I felt an overwhelming sadness and despair. One moment I was laughing, the next I was weeping uncontrollably.
I cannot remember how long I cried, but I slept off and woke up much later still lying on the living room floor with Tony beside me. I had a throbbing headache, but at that point in time, I felt an uncontrollably strong urge to make love. The doctor had advised us to wait until after I had my next period to try again, but I couldn’t wait to get pregnant again. My wish did not come true until about two months later, I knew without a doubt that the journey to my next conception began that night.
This fifth pregnancy felt completely different right from the start. It felt strong. I had very strong symptoms shortly after ovulation. The HCG levels were encouraging. It went from 79 to 250 in just two days—more than triple. This pregnancy was a strong one and I went on to have a healthy baby boy in August 2012.
When my son was a little over a year old, we decided to start trying again for a second child. The doctor said we could start trying to get pregnant right away, so we did. We went to the village on a vacation, which coincidentally was right around ovulation time. The last day of our vacation I felt very nauseous and threw up. This was very similar to my last pregnancy, so I excitedly told my husband.

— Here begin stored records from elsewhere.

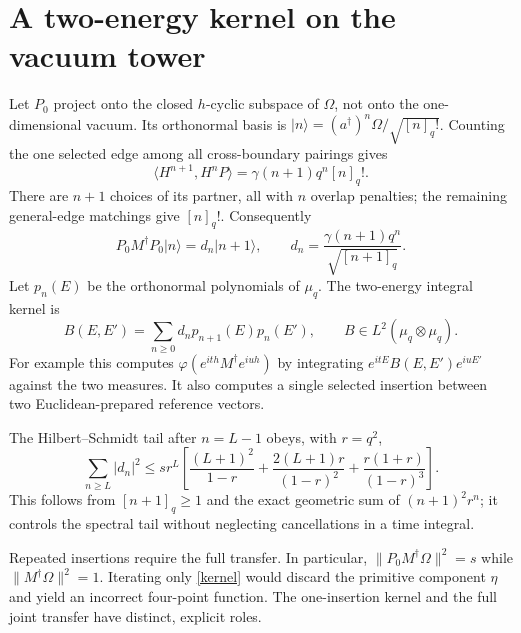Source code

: \documentclass[11pt]{article}
\newcommand{\ph}{\varphi}
\newcommand{\qn}[1]{[#1]_q}
\begin{document}
\newpage
\section{A two-energy kernel on the vacuum tower}
Let $P_0$ project onto the closed $h$-cyclic subspace of $\Omega$,
not onto the one-dimensional vacuum. Its orthonormal basis is
$|n\rangle=(a^\dagger)^n\Omega/\sqrt{\qn n!}$.
Counting the one selected edge among all cross-boundary pairings gives
\begin{equation}
 \langle H^{n+1},H^nP\rangle
       =\gamma(n+1)q^n\qn n!.
\end{equation}
There are $n+1$ choices of its partner, all with $n$ overlap
penalties; the remaining general-edge matchings give $\qn n!$.
Consequently
\begin{equation}\label{compressed}
 P_0M^\dagger P_0|n\rangle=d_n|n+1\rangle,
 \qquad d_n=\frac{\gamma(n+1)q^n}{\sqrt{\qn{n+1}}}.
\end{equation}
Let $p_n(E)$ be the orthonormal polynomials of $\mu_q$.
The two-energy integral kernel is
\begin{equation}\label{kernel}
 B(E,E')=\sum_{n\ge0}d_n p_{n+1}(E)p_n(E'),
 \qquad B\in L^2(\mu_q\otimes\mu_q).
\end{equation}
For example this computes
$\ph(e^{ith}M^\dagger e^{iuh})$ by integrating
$e^{itE}B(E,E')e^{iuE'}$ against the two measures.
It also computes a single selected insertion between two
Euclidean-prepared reference vectors.

The Hilbert--Schmidt tail after $n=L-1$ obeys, with $r=q^2$,
\begin{equation}\label{HStail}
 \sum_{n\ge L}|d_n|^2\le
 s r^L\left[\frac{(L+1)^2}{1-r}
       +\frac{2(L+1)r}{(1-r)^2}
       +\frac{r(1+r)}{(1-r)^3}\right].
\end{equation}
This follows from $\qn{n+1}\ge1$ and the exact geometric
sum of $(n+1)^2r^n$; it controls the spectral tail without
neglecting cancellations in a time integral.

Repeated insertions require the full transfer. In particular,
$\|P_0M^\dagger\Omega\|^2=s$ while
$\|M^\dagger\Omega\|^2=1$. Iterating only \eqref{kernel}
would discard the primitive component $\eta$ and yield an
incorrect four-point function. The one-insertion kernel and
the full joint transfer have distinct, explicit roles.

\newpage
\end{document}
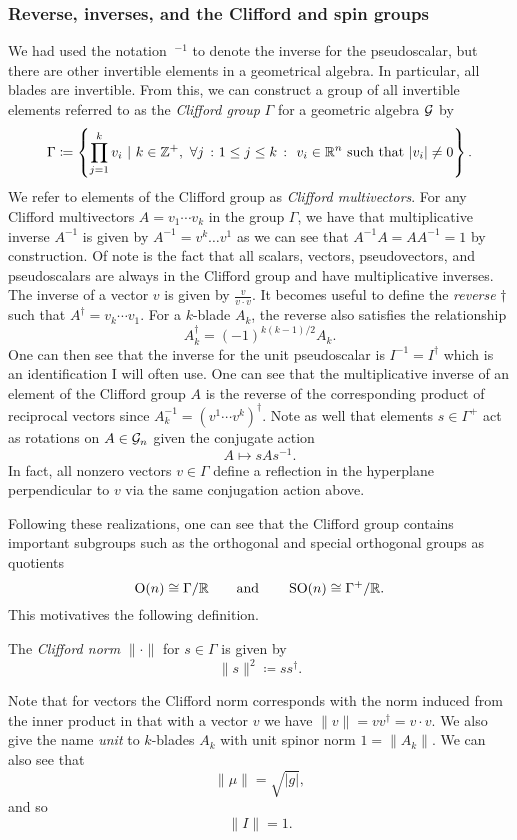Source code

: \subsubsection{Reverse, inverses, and the Clifford and spin groups}

We had used the notation $~^{-1}$ to denote the inverse for the pseudoscalar, but there are other invertible elements in a geometrical algebra.  In particular, all blades are invertible. From this, we can construct a group of all invertible elements referred to as the \emph{Clifford group} $\Gamma$ for a geometric algebra $\mathcal{G}$ by
\[
\Gamma \coloneqq \left\{ \prod_{j=1}^k v_i ~\vert~ k\in \mathbb{Z}^+,~ \forall j~\colon1\leq j \leq k~\colon~v_i \in \mathbb{R}^n ~\textrm{such that}~|v_i|\neq 0\right\}.
\]
We refer to elements of the Clifford group as \emph{Clifford multivectors}. For any Clifford multivectors $A = v_1 \cdots v_k$ in the group $\Gamma$, we have that multiplicative inverse $A^{-1}$ is given by $A^{-1} = v^k \dots v^1$ as we can see that $A^{-1}A=AA^{-1} = 1$ by construction.  Of note is the fact that all scalars, vectors, pseudovectors, and pseudoscalars are always in the Clifford group and have multiplicative inverses. The inverse of a vector $v$ is given by $\frac{v}{v\cdot v}$. It becomes useful to define the \emph{reverse} $\dagger$ such that $A^\dagger = v_k \cdots v_1$. For a $k$-blade $A_k$, the reverse also satisfies the relationship
\begin{equation}
\label{eq:reverse_sign}
A_k^\dagger = (-1)^{k(k-1)/2} A_k.
\end{equation}
One can then see that the inverse for the unit pseudoscalar is $I^{-1}=I^\dagger$ which is an identification I will often use. One can see that the multiplicative inverse of an element of the Clifford group $A$ is the reverse of the corresponding product of reciprocal vectors since $A_k^{-1} = (v^1 \cdots v^k)^\dagger$. Note as well that elements $s \in \Gamma^+$ act as rotations on $A\in \mathcal{G}_n$ given the conjugate action
\[
A \mapsto s A s^{-1}.
\]
In fact, all nonzero vectors $v\in\Gamma$ define a reflection in the hyperplane perpendicular to $v$ via the same conjugation action above.

Following these realizations, one can see that the Clifford group contains important subgroups such as the orthogonal and special orthogonal groups as quotients
\[
\operatorname{O}(n) \cong \Gamma/\mathbb{R} \qquad \textrm{and} \qquad \operatorname{SO}(n) \cong \Gamma^+ /\mathbb{R}.
\]
This motivatives the following definition.
\begin{definition}
    The \emph{Clifford norm} $\| \cdot \|$ for $s \in \Gamma$ is given by
    \[
    \|s\|^2 \coloneqq ss^\dagger.
    \]  
\end{definition}
Note that for vectors the Clifford norm corresponds with the norm induced from the inner product in that with a vector $v$ we have $\|v\|=vv^\dagger = v\cdot v$. We also give the name \emph{unit} to $k$-blades $A_k$ with unit spinor norm $1=\|A_k\|$. We can also see that 
\begin{equation}
\label{eq:pseudoscalar_norm}
\|\mu\| = \sqrt{|g|},
\end{equation}
and so
\[
\|I\| = 1.
\]

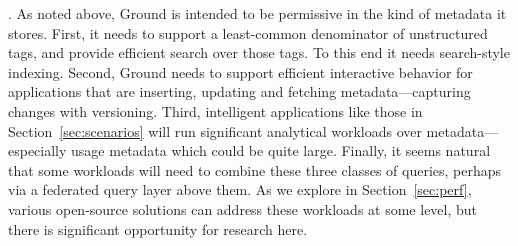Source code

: \documentclass{sig-alternate}
\begin{document}
.  As noted above, Ground is intended to be permissive in the kind of metadata it stores.  First, it needs to support a least-common denominator of unstructured tags, and provide efficient search over those tags.  To this end it needs search-style indexing.
Second, Ground needs to support efficient interactive behavior for applications that are inserting, updating and fetching metadata---capturing changes with versioning. Third, intelligent applications like those in Section~\ref{sec:scenarios} will run significant analytical workloads over metadata---especially usage metadata which could be quite large.  Finally, it seems natural that some workloads will need to combine these three classes of queries, perhaps via a federated query layer above them.  As we explore in Section~\ref{sec:perf}, various open-source solutions can address these workloads at some level, but there is significant opportunity for research here.

\end{document}
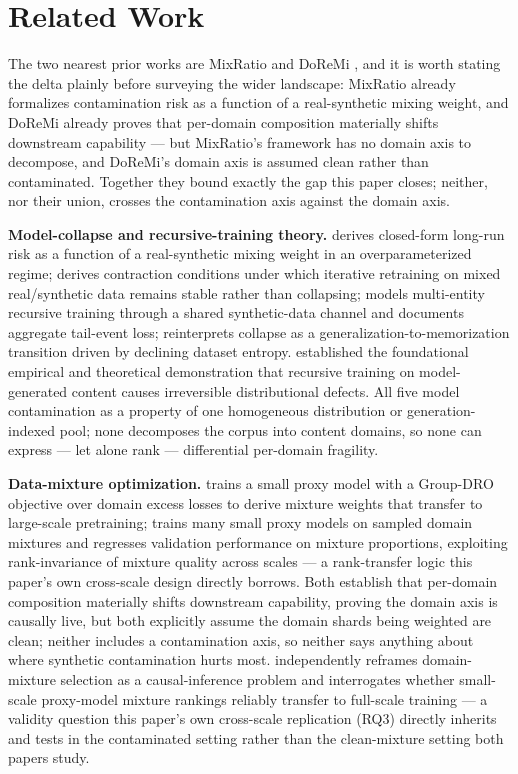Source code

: \documentclass[11pt]{article}
\begin{document}
\section{Related Work}

The two nearest prior works are MixRatio \citep{MixRatio2023} and DoReMi \citep{DoReMi2023}, and it is worth stating the delta plainly before surveying the wider landscape: MixRatio already formalizes contamination risk as a function of a real-synthetic mixing weight, and DoReMi already proves that per-domain composition materially shifts downstream capability --- but MixRatio's framework has no domain axis to decompose, and DoReMi's domain axis is assumed clean rather than contaminated. Together they bound exactly the gap this paper closes; neither, nor their union, crosses the contamination axis against the domain axis.

\textbf{Model-collapse and recursive-training theory.} \citet{MixRatio2023} derives closed-form long-run risk as a function of a real-synthetic mixing weight in an overparameterized regime; \citet{IterStability2023} derives contraction conditions under which iterative retraining on mixed real/synthetic data remains stable rather than collapsing; \citet{CrossModelRecursion2023} models multi-entity recursive training through a shared synthetic-data channel and documents aggregate tail-event loss; \citet{EntropyCollapse2023} reinterprets collapse as a generalization-to-memorization transition driven by declining dataset entropy. \citet{Shumailov2024Collapse} established the foundational empirical and theoretical demonstration that recursive training on model-generated content causes irreversible distributional defects. All five model contamination as a property of one homogeneous distribution or generation-indexed pool; none decomposes the corpus into content domains, so none can express --- let alone rank --- differential per-domain fragility.

\textbf{Data-mixture optimization.} \citet{DoReMi2023} trains a small proxy model with a Group-DRO objective over domain excess losses to derive mixture weights that transfer to large-scale pretraining; \citet{RegMix2023} trains many small proxy models on sampled domain mixtures and regresses validation performance on mixture proportions, exploiting rank-invariance of mixture quality across scales --- a rank-transfer logic this paper's own cross-scale design directly borrows. Both establish that per-domain composition materially shifts downstream capability, proving the domain axis is causally live, but both explicitly assume the domain shards being weighted are clean; neither includes a contamination axis, so neither says anything about where synthetic contamination hurts most. \citet{CAUSALM} independently reframes domain-mixture selection as a causal-inference problem and \citet{CanSmallTraining} interrogates whether small-scale proxy-model mixture rankings reliably transfer to full-scale training --- a validity question this paper's own cross-scale replication (RQ3) directly inherits and tests in the contaminated setting rather than the clean-mixture setting both papers study.
\end{document}
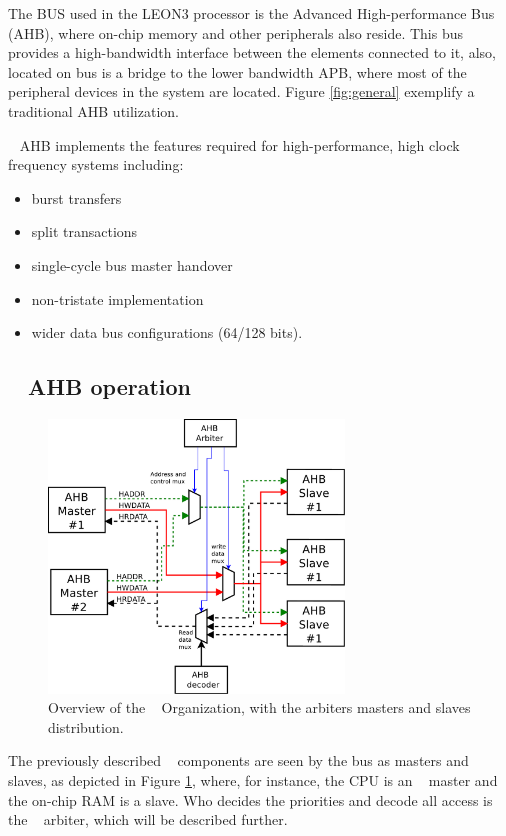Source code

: The BUS used in the LEON3 processor is the Advanced High-performance Bus (AHB), where on-chip memory and other peripherals also reside. This bus provides a high-bandwidth interface between the elements connected to it, also, located on bus is a bridge to the lower bandwidth APB, where most of the peripheral devices in the system are located. Figure \ref{fig:general} exemplify a traditional AHB utilization.

\amba~ AHB implements the features required for high-performance, high clock
frequency systems including:
\begin{itemize}
 \item {burst transfers}
\item {split transactions}
\item {single-cycle bus master handover}
\item {non-tristate implementation}
\item {wider data bus configurations (64/128 bits).}
\end{itemize}

 
\subsection{\amba~ AHB operation}

\begin{figure}[!ht]
    \centering
    \includegraphics[width=0.7\textwidth]{figures/pdf/amba2_arbiter.pdf}
    \caption{Overview  of the \amba~ Organization, with the arbiters masters and slaves distribution.}
    \label{fig:internorg}
\end{figure}

The previously described \amba~ components are seen by the bus as masters and slaves, as depicted in Figure \ref{fig:internorg}, where, for instance, the CPU is an \amba~ master and the on-chip RAM is a slave. Who decides the priorities and decode all access  is the \amba~ arbiter, which will be described further.


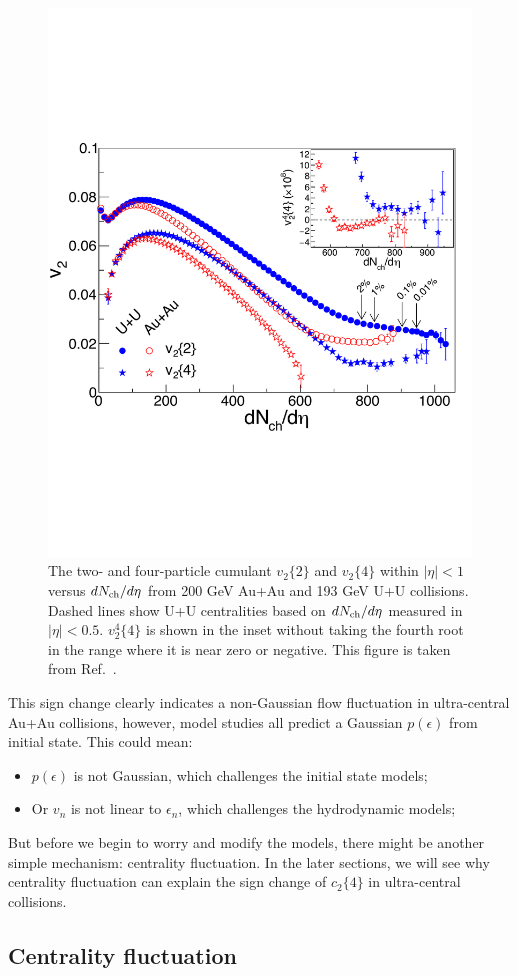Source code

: \begin{figure}[H]
\centering
\includegraphics[width=.6\linewidth]{figs/chapter_centfluc/STAR_AuAu_centfluc.pdf}
\caption{The two- and four-particle cumulant $v_2\{2\}$ and $v_2\{4\}$ within $|\eta|<1$ versus $dN_\text{ch}/d\eta$ from 200 GeV Au+Au and 193 GeV U+U collisions. Dashed lines show U+U centralities based on $dN_\text{ch}/d\eta$ measured in $|\eta|<0.5$. $v_2^4\{4\}$ is shown in the inset without taking the fourth root in the range where it is near zero or negative. This figure is taken from Ref.~\cite{Adamczyk:2015obl}.}
\label{fig:centfluc_STAR_AuAu_centfluc}
\end{figure}

This sign change clearly indicates a non-Gaussian flow fluctuation in ultra-central Au+Au collisions, however, model studies all predict a Gaussian $p(\epsilon)$ from initial state. This could mean:
\begin{itemize}
\item $p(\epsilon)$ is not Gaussian, which challenges the initial state models;
\item Or $v_n$ is not linear to $\epsilon_n$, which challenges the hydrodynamic models;
\end{itemize}
But before we begin to worry and modify the models, there might be another simple mechanism: centrality fluctuation. In the later sections, we will see why centrality fluctuation can explain the sign change of $c_2\{4\}$ in ultra-central collisions.



\subsection{Centrality fluctuation}

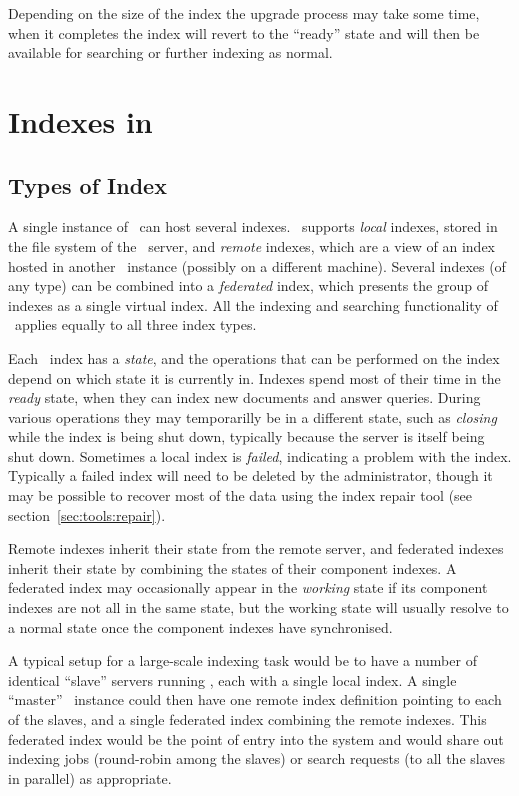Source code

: Depending on the size of the index the upgrade process may take some time, when
it completes the index will revert to the ``ready'' state and will then be
available for searching or further indexing as normal.

\section{Indexes in \Mimir}

\subsection{Types of Index}\label{sec:admin:index-types}

A single instance of \Mimir\ can host several indexes.  \Mimir\ supports
{\em local} indexes, stored in the file system of the \Mimir\ server, and
{\em remote} indexes, which are a view of an index hosted in another \Mimir\
instance (possibly on a different machine).  Several indexes (of any type) can
be combined into a {\em federated} index, which presents the group of indexes as
a single virtual index.  All the indexing and searching functionality of
\Mimir\ applies equally to all three index types.

Each \Mimir\ index has a {\em state}, and the operations that can be performed
on the index depend on which state it is currently in. Indexes spend most of
their time in the {\em ready} state, when they can index new documents and
answer queries. During various operations they may temporarilly be in a
different state, such as {\em closing} while the index is being shut down,
typically because the \Mimir{} server is itself being shut down. Sometimes a
local index is {\em failed}, indicating a problem with the index.  Typically a
failed index will need to be deleted by the administrator, though it may be
possible to recover most of the data using the index repair tool (see
section~\ref{sec:tools:repair}).

Remote indexes inherit their state from the remote server, and federated indexes
inherit their state by combining the states of their component indexes.
A federated index may occasionally appear in the {\em working} state if its
component indexes are not all in the same state, but the working state will
usually resolve to a normal state once the component indexes have synchronised.


A typical setup for a large-scale indexing task would be to have a number of
identical ``slave'' servers running \Mimir, each with a single local index.  A
single ``master'' \Mimir\ instance could then have one remote index definition
pointing to each of the slaves, and a single federated index combining the
remote indexes.  This federated index would be the point of entry into the
system and would share out indexing jobs (round-robin among the slaves) or
search requests (to all the slaves in parallel) as appropriate.

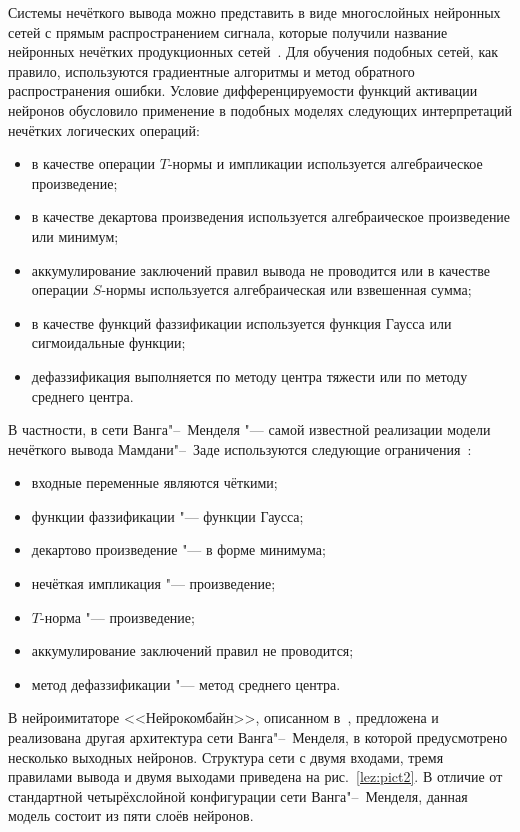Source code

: Системы нечёткого вывода можно представить в виде многослойных нейронных
сетей с прямым распространением сигнала, которые получили название нейронных
нечётких продукционных сетей~\cite{soldat:bib5}. Для обучения подобных сетей, как правило,
используются градиентные алгоритмы и метод обратного распространения ошибки.
Условие дифференцируемости функций активации нейронов обусловило применение
в подобных моделях следующих интерпретаций нечётких логических операций:

\begin{itemize}
\item в качестве операции $T$-нормы и импликации используется алгебраическое произведение;
\item в качестве декартова произведения используется алгебраическое произведение или минимум;
\item аккумулирование заключений правил вывода не проводится или в качестве операции $S$-нормы используется алгебраическая или взвешенная сумма;
\item в качестве функций фаззификации используется функция Гаусса или сигмоидальные функции;
\item дефаззификация выполняется по методу центра тяжести или по методу среднего центра.
\end{itemize}

В частности, в сети Ванга"--~Менделя "--- самой известной реализации модели
нечёткого вывода Мамдани"--~Заде используются следующие ограничения~\cite{soldat:bib5}:
\begin{itemize}
\item входные переменные являются чёткими;
\item функции фаззификации "--- функции Гаусса;
\item декартово произведение "--- в форме минимума;
\item нечёткая импликация "--- произведение;
\item $T$-норма "--- произведение;
\item аккумулирование заключений правил не проводится;
\item метод дефаззификации "--- метод среднего центра.
\end{itemize}

В нейроимитаторе <<Нейрокомбайн>>, описанном в~\cite{soldat:bib2}, предложена и реализована
другая архитектура сети Ванга"--~Менделя, в которой предусмотрено несколько
выходных нейронов. Структура сети с двумя входами, тремя правилами вывода и
двумя выходами приведена на рис.~\ref{lez:pict2}. В отличие от стандартной
четырёхслойной конфигурации сети Ванга"--~Менделя, данная модель состоит из
пяти слоёв нейронов.

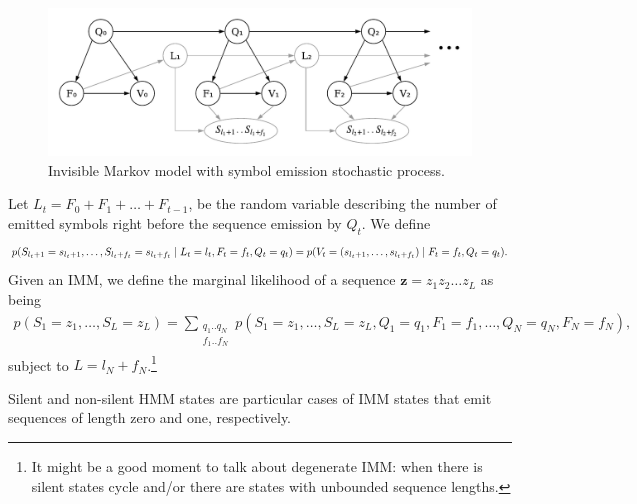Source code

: \begin{figure}[htbp]
\centering
\includegraphics[width=.6\linewidth]{figure/imm-s}
\caption{Invisible Markov model with symbol emission stochastic process.}%
\label{fig:imm-s}
\end{figure}

Let $L_t=F_0+F_1+\dots + F_{t-1}$, be the random variable describing the number of emitted symbols right
before the sequence emission by $Q_t$.
We define
\begin{align*}
    p(S_{l_t+1}=s_{l_t+1}, \dots, S_{l_t+f_t}=s_{l_t+f_t} \;|\; L_t=l_t, F_t=f_t, Q_t=q_t) =
                                p(V_t=(s_{l_t+1}, \dots, s_{l_t+f_t}) \;|\; F_t=f_t, Q_t=q_t).
\end{align*}
Given an IMM, we define the marginal likelihood of a sequence $\mathbf z = z_1z_2\dots z_L$
as being
\begin{align*}
    p(S_1=z_1, \dots, S_L=z_L) = \sum\limits_{\substack{q_1..q_N \\ f_1..f_N}}
        p(S_1=z_1, \dots, S_L=z_L, Q_1=q_1, F_1=f_1, \dots, Q_N=q_N, F_N=f_N),
\end{align*}
subject to $L=l_N+f_N$.\footnote{It might be a good moment to talk about degenerate IMM: when there is silent states cycle and/or
there are states with unbounded sequence lengths.}

Silent and non-silent HMM states are particular cases of IMM states that emit sequences of length zero and one,
respectively.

A week later, a pregnancy test confirmed my suspicions; I was pregnant again…first try! I was excited, but I couldn’t really believe it had happened so fast. I went in to get my HCG levels drawn and my first number was 112, which seemed okay. However, my second number came back and it had dropped to 76. I was losing another one. I was very sad, but mostly just shocked. I hadn’t really expected to get pregnant so fast and it was gone before I even had a chance to get used to the idea.
We tried again and, immediately I became pregnant again. This one also felt good. I went in the morning I got a positive test but the HCG numbers were low and quickly droppedto 7; another failure.
We tried to get pregnant again and succeeded. My first HCG number was 54, the next draw was 72, doubling time 79 hours. At this point I knew it wasn’t going to work.
My third draw came back—94. Not even close. It was over again, even though I had done everything right, eaten well, no stress took all the medications, exercised right, rested well, prayed fervently, I did it all, and I still lost it. It was one miscarriage too many.
At this point I was just confused and angry. My body let me down again. I am not “infertile” because I have a son and I get pregnant every time I try. My problem is recurrent early trimester miscarriage. I’m grateful for the miracle of my son, but how many times do I have to go through this? How many times can I withstand the trauma? Is there really is something wrong with me? Is it fixable? My story continues.